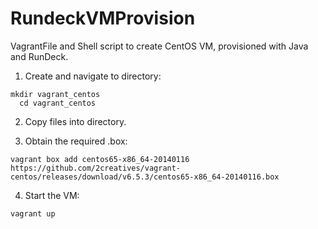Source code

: RundeckVMProvision
==================

VagrantFile and Shell script to create CentOS VM, provisioned with Java and RunDeck.

1. Create and navigate to directory:

  <pre><code>mkdir vagrant_centos
  cd vagrant_centos</code></pre>
  
2. Copy files into directory.  

3. Obtain the required .box:

  <pre><code>vagrant box add centos65-x86_64-20140116 https://github.com/2creatives/vagrant-centos/releases/download/v6.5.3/centos65-x86_64-20140116.box</code></pre>

4. Start the VM:

  <pre><code>vagrant up</code></pre>
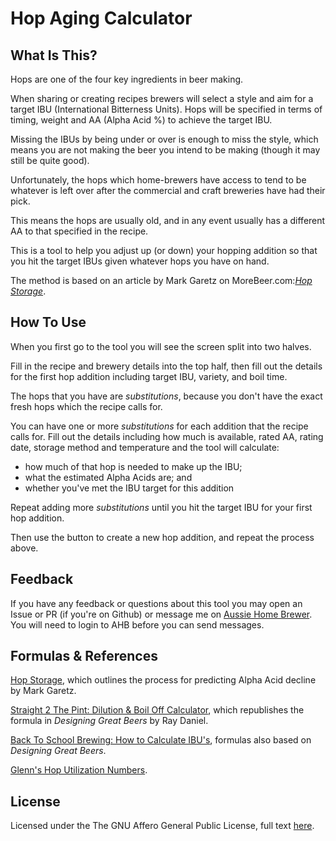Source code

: # Hop Aging Calculator

## What Is This?

Hops are one of the four key ingredients in beer making.

When sharing or creating recipes brewers will select a style and aim for a target IBU (International Bitterness Units). Hops will be specified in terms of timing, weight and AA (Alpha Acid %) to achieve the target IBU.

Missing the IBUs by being under or over is enough to miss the style, which means you are not making the beer you intend to be making (though it may still be quite good).

Unfortunately, the hops which home-brewers have access to tend to be whatever is left over after the commercial and craft breweries have had their pick.

This means the hops are usually old, and in any event usually has a different AA to that specified in the recipe.

This is a tool to help you adjust up (or down) your hopping addition so that you hit the target IBUs given whatever hops you have on hand.

The method is based on an article by Mark Garetz on MoreBeer.com:_[Hop Storage](https://www.morebeer.com/articles/storing_hops_properly)_.

## How To Use

When you first go to the tool you will see the screen split into two halves.

Fill in the recipe and brewery details into the top half, then fill out the details for the first hop addition including target IBU, variety, and boil time.

The hops that you have are _substitutions_, because you don't have the exact fresh hops which the recipe calls for.

You can have one or more _substitutions_ for each addition that the recipe calls for. Fill out the details including how much is available, rated AA, rating date, storage method and temperature and the tool will calculate:

- how much of that hop is needed to make up the IBU;
- what the estimated Alpha Acids are; and
- whether you've met the IBU target for this addition

Repeat adding more _substitutions_ until you hit the target IBU for your first hop addition.

Then use the button to create a new hop addition, and repeat the process above.

## Feedback

If you have any feedback or questions about this tool you may open an Issue or PR (if you're on Github) or message me on [Aussie Home Brewer](https://aussiehomebrewer.com/members/specky85.32079/). You will need to login to AHB before you can send messages.

## Formulas & References

[Hop Storage](https://www.morebeer.com/articles/storing_hops_properly), which outlines the process for predicting Alpha Acid decline by Mark Garetz.

[Straight 2 The Pint: Dilution & Boil Off Calculator](https://straighttothepint.com/dilution-boil-off-calculator/), which republishes the formula in _Designing Great Beers_ by Ray Daniel.

[Back To School Brewing: How to Calculate IBU's](http://www.backtoschoolbrewing.com/blog/2016/9/5/how-to-calculate-ibus), formulas also based on _Designing Great Beers_.

[Glenn's Hop Utilization Numbers](https://www.realbeer.com/hops/research.html).

## License

Licensed under the The GNU Affero General Public License, full text [here](./LICENSE).
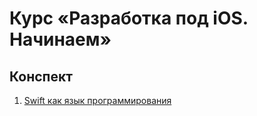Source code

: # Курс «Разработка под iOS. Начинаем»

## Конспект
1. [Swift как язык программирования](conspectus/Swift_как_язык_программирования_конспект.pdf)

------------------------------------

WORK REQUIRED
In the records above, everything from the line with "<pre><code>vagrant up</code></pre>" down to the line with "Hops are one" is to be set down exactly, both ends included, with no pictures and no other lines.

ANSWER TO THIS TASK
  <pre><code>vagrant up</code></pre>
Source code

: # Hop Aging Calculator

## What Is This?

Hops are one of the four key ingredients in beer making.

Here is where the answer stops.